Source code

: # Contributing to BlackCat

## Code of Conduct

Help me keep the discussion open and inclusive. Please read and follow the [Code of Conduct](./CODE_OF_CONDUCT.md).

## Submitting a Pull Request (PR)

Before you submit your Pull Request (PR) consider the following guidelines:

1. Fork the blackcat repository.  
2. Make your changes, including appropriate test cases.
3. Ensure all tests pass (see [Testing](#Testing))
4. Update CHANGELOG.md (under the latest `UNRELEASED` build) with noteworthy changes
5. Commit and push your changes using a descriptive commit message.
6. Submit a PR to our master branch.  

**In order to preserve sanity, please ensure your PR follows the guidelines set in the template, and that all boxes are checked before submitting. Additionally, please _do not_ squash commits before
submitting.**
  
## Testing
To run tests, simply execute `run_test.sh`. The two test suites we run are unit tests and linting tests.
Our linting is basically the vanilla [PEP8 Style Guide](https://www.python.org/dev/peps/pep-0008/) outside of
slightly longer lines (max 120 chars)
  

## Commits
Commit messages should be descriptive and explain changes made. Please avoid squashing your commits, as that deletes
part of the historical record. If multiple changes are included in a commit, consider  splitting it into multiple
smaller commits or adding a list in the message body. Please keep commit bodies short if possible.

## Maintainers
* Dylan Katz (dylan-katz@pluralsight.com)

The problem →
Please say how many lines in the records above contain the string "your", giving no other words.

Task result →
5